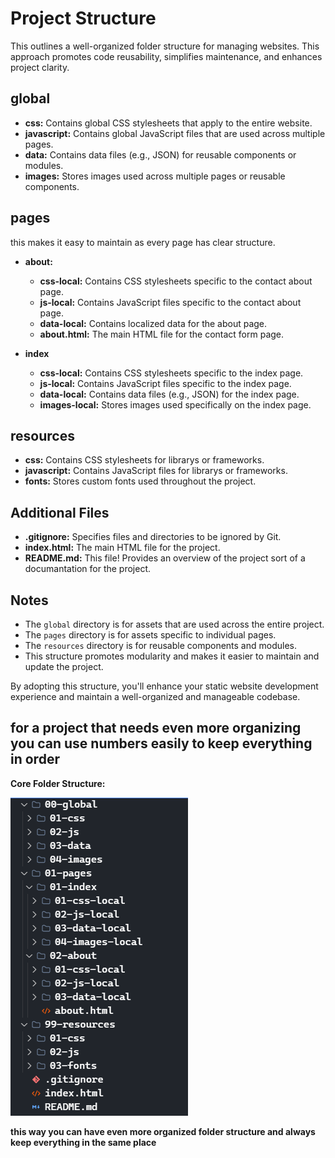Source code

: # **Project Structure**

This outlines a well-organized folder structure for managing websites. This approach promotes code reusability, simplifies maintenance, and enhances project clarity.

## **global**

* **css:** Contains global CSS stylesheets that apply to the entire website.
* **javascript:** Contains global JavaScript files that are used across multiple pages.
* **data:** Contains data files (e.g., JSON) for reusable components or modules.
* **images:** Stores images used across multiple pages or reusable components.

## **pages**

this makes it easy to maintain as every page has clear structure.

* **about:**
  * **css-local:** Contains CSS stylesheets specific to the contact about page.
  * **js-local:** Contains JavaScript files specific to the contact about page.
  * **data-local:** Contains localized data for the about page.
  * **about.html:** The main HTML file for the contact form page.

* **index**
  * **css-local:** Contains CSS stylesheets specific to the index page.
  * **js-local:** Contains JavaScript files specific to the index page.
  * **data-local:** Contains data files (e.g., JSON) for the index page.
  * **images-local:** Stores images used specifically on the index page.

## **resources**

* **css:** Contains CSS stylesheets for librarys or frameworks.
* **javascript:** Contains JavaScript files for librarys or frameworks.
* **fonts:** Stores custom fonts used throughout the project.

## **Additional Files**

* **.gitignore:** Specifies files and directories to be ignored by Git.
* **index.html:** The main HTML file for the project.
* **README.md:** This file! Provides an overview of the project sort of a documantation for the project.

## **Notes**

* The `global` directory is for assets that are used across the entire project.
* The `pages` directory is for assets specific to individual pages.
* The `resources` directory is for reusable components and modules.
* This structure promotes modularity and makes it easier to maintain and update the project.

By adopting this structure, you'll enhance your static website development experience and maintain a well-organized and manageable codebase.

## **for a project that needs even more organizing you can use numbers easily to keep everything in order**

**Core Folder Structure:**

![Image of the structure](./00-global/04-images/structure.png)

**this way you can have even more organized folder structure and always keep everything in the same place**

==

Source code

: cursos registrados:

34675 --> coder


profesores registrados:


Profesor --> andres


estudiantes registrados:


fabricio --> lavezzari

Problem details: Look above for the line containing "stylesheets specific to the index page." and the line containing "components and modules.". Transcribe both, with the lines between them, exactly.

Solved problem:
  * **css-local:** Contains CSS stylesheets specific to the index page.
  * **js-local:** Contains JavaScript files specific to the index page.
  * **data-local:** Contains data files (e.g., JSON) for the index page.
  * **images-local:** Stores images used specifically on the index page.

## **resources**

* **css:** Contains CSS stylesheets for librarys or frameworks.
* **javascript:** Contains JavaScript files for librarys or frameworks.
* **fonts:** Stores custom fonts used throughout the project.

## **Additional Files**

* **.gitignore:** Specifies files and directories to be ignored by Git.
* **index.html:** The main HTML file for the project.
* **README.md:** This file! Provides an overview of the project sort of a documantation for the project.

## **Notes**

* The `global` directory is for assets that are used across the entire project.
* The `pages` directory is for assets specific to individual pages.
* The `resources` directory is for reusable components and modules.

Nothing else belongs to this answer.